Mid-year results show leap in UK casualty fraud & application fraud cases
Authored by Allianz
Allianz Commercial UK has seen a marked increase in casualty fraud in the first six months of 2023.
The claims teams at Allianz have successfully prevented £38.4m worth of Commercial insurance fraud since the start of 2023 with over half of that being related to casualty fraud, particularly fraudulent major loss claims.
Overall Allianz has seen a £2m increase in fraud savings against the prior year. This highlights the improvements the business has made with early detection, through the analysis of data from machine learning, which assists in finding suspect claims.
Commercial Property fraud has surpassed expectations at the half year point, with savings of £1m recorded above plan, and a further £1m saving in detected application fraud, which is down to the hard work and dedication of the team focussed on front end fraud prevention.

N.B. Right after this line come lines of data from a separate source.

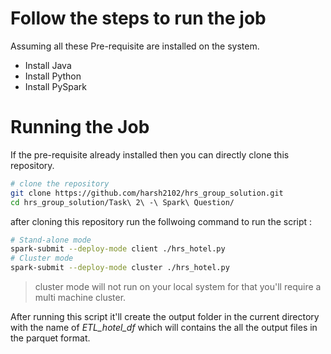 # Follow the steps to run the job

Assuming all these Pre-requisite are installed on the system.

- Install Java
- Install Python
- Install PySpark

# Running the Job

If the pre-requisite already installed then you can directly clone this repository.

```sh
# clone the repository
git clone https://github.com/harsh2102/hrs_group_solution.git
cd hrs_group_solution/Task\ 2\ -\ Spark\ Question/
```

after cloning this repository run the follwoing command to run the script :

```sh
# Stand-alone mode
spark-submit --deploy-mode client ./hrs_hotel.py
# Cluster mode
spark-submit --deploy-mode cluster ./hrs_hotel.py
```

> cluster mode will not run on your local system for that you'll require a multi machine cluster.

After running this script it'll create the output folder in the current directory with the name of <i>ETL_hotel_df</i> which will contains the all the output files in the parquet format.
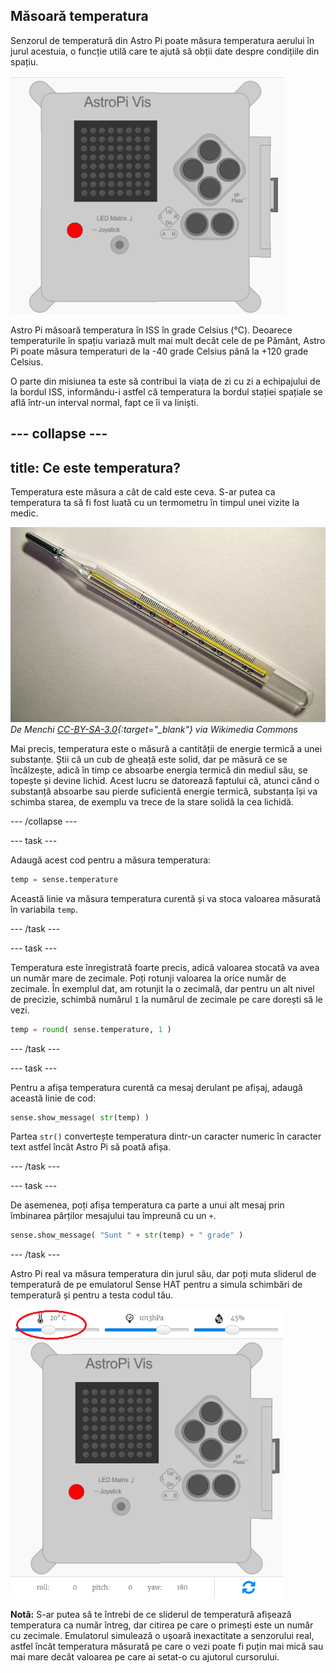 ## Măsoară temperatura

Senzorul de temperatură din Astro Pi poate măsura temperatura aerului în jurul acestuia, o funcție utilă care te ajută să obții date despre condițiile din spațiu.

![Mesaj despre temperatură](images/degrees-message.gif)

Astro Pi măsoară temperatura în ISS în grade Celsius (&deg;C). Deoarece temperaturile în spațiu variază mult mai mult decât cele de pe Pământ, Astro Pi poate măsura temperaturi de la -40 grade Celsius până la +120 grade Celsius.

O parte din misiunea ta este să contribui la viața de zi cu zi a echipajului de la bordul ISS, informându-i astfel că temperatura la bordul stației spațiale se află într-un interval normal, fapt ce îi va liniști.

## \--- collapse \---

## title: Ce este temperatura?

Temperatura este măsura a cât de cald este ceva. S-ar putea ca temperatura ta să fi fost luată cu un termometru în timpul unei vizite la medic.

![Termometru](images/thermometer.JPG) *De Menchi [CC-BY-SA-3.0](http://creativecommons.org/licenses/by-sa/3.0/){:target="_blank"} via Wikimedia Commons*

Mai precis, temperatura este o măsură a cantității de energie termică a unei substanțe. Știi că un cub de gheață este solid, dar pe măsură ce se încălzește, adică în timp ce absoarbe energia termică din mediul său, se topește și devine lichid. Acest lucru se datorează faptului că, atunci când o substanță absoarbe sau pierde suficientă energie termică, substanța își va schimba starea, de exemplu va trece de la stare solidă la cea lichidă.

\--- /collapse \---

\--- task \---

Adaugă acest cod pentru a măsura temperatura:

```python
temp = sense.temperature
```

Această linie va măsura temperatura curentă și va stoca valoarea măsurată în variabila `temp`.

\--- /task \---

\--- task \---

Temperatura este înregistrată foarte precis, adică valoarea stocată va avea un număr mare de zecimale. Poți rotunji valoarea la orice număr de zecimale. În exemplul dat, am rotunjit la o zecimală, dar pentru un alt nivel de precizie, schimbă numărul `1` la numărul de zecimale pe care dorești să le vezi.

```python
temp = round( sense.temperature, 1 )
```

\--- /task \---

\--- task \---

Pentru a afișa temperatura curentă ca mesaj derulant pe afișaj, adaugă această linie de cod:

```python
sense.show_message( str(temp) )
```

Partea `str()` convertește temperatura dintr-un caracter numeric în caracter text astfel încât Astro Pi să poată afișa.

\--- /task \---

\--- task \---

De asemenea, poți afișa temperatura ca parte a unui alt mesaj prin îmbinarea părților mesajului tau împreună cu un `+`.

```python
sense.show_message( "Sunt " + str(temp) + " grade" )
```

\--- /task \---

Astro Pi real va măsura temperatura din jurul său, dar poți muta sliderul de temperatură de pe emulatorul Sense HAT pentru a simula schimbări de temperatură și pentru a testa codul tău.

![Cursor pentru temperatură](images/temperature-slider.png)

**Notă:** S-ar putea să te întrebi de ce sliderul de temperatură afișează temperatura ca număr întreg, dar citirea pe care o primești este un număr cu zecimale. Emulatorul simulează o ușoară inexactitate a senzorului real, astfel încât temperatura măsurată pe care o vezi poate fi puțin mai mică sau mai mare decât valoarea pe care ai setat-o cu ajutorul cursorului.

Exaggeration within claims is still a key trend that Allianz is seeing, as well as increasing fraudulent behaviours around claims farming. In the application fraud space, there is a higher prevalence of phoenix companies and an increased level of false No Claims Discounts (NCDs) and Confirmed Claims Experiences (CCEs), ghost broking is also showing signs of growth.
Recent cases include:
A major fire at a clubhouse turned into a police investigation, after a tip off that the policy holder was believed to be involved in the cause of the fire. Appointed loss adjusters and forensic investigators uncovered false documentation was provided to Allianz from a contractor who allegedly made safe the electrics at the property prior to the fire occurring. The full investigation led to the claim being declined which resulted in a saving of just under £2.4m.A fraudster has been found guilty of a total of four charges relating to fraud by false representation and sentenced to a 12 month community order following a string of fraudulent claims against Allianz and LV=.
James Burge, head of counter fraud at Allianz Commercial, commented:
“Our experienced investigation teams are utilising our new machine learning tool to enable them to identify claims earlier and more quickly, ensuring that those who falsify all types of claims are fully investigated and held accountable. We want to ensure our law abiding customers are fully supported and covered with the right levels of insurance, this is even more important during these difficult times.”